Work instruction.
For each line below that contains the string "solutions", copy that line.

Supplied records.

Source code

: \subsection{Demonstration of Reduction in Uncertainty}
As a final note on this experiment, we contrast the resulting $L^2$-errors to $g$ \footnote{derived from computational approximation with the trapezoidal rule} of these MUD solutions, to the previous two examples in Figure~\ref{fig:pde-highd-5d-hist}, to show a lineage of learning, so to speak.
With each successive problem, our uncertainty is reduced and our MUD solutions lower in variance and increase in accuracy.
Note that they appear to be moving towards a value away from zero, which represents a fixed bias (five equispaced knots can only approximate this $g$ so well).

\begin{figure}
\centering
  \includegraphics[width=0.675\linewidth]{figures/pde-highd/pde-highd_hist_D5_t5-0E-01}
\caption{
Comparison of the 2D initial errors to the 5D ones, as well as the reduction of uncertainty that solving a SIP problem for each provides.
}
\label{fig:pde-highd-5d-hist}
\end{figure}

==

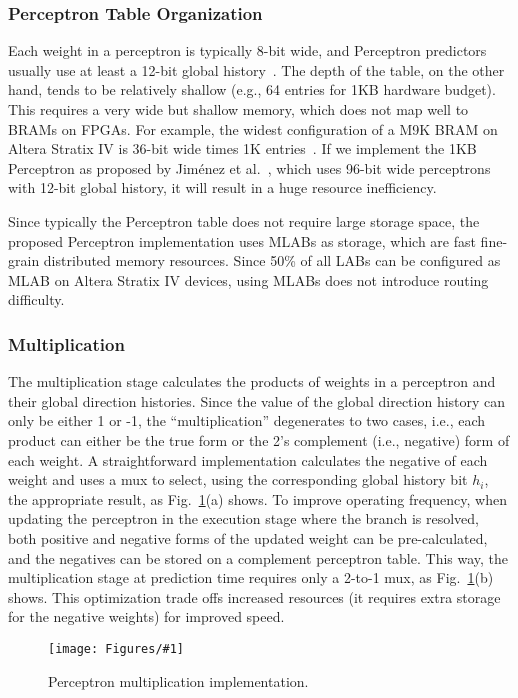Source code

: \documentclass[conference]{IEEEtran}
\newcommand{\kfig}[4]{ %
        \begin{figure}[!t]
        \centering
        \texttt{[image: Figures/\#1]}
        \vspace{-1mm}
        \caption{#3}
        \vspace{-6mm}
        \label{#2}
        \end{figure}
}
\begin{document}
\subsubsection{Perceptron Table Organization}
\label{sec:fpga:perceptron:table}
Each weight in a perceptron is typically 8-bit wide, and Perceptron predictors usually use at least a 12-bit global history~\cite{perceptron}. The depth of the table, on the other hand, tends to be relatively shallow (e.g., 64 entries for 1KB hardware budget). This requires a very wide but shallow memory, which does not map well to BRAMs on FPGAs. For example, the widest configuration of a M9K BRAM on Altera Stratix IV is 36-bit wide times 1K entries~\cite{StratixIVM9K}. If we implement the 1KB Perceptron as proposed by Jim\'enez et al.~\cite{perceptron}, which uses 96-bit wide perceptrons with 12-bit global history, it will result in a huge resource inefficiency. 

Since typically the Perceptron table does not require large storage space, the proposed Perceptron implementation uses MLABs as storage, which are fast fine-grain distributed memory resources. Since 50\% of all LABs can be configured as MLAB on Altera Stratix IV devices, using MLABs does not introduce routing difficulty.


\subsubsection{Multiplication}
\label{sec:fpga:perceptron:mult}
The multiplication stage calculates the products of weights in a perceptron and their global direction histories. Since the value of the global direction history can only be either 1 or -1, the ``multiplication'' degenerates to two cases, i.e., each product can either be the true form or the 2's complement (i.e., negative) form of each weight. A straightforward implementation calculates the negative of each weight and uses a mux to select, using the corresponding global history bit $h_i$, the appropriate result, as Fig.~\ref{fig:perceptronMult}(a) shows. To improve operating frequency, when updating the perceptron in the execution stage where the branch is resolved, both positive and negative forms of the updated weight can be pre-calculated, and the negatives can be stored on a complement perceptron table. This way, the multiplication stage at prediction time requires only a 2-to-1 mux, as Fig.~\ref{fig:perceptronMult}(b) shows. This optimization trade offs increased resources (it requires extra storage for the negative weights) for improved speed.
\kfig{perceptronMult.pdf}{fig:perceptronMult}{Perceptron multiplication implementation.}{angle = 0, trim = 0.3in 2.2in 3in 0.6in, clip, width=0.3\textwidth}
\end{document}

The completed task.
As a final note on this experiment, we contrast the resulting $L^2$-errors to $g$ \footnote{derived from computational approximation with the trapezoidal rule} of these MUD solutions, to the previous two examples in Figure~\ref{fig:pde-highd-5d-hist}, to show a lineage of learning, so to speak.
With each successive problem, our uncertainty is reduced and our MUD solutions lower in variance and increase in accuracy.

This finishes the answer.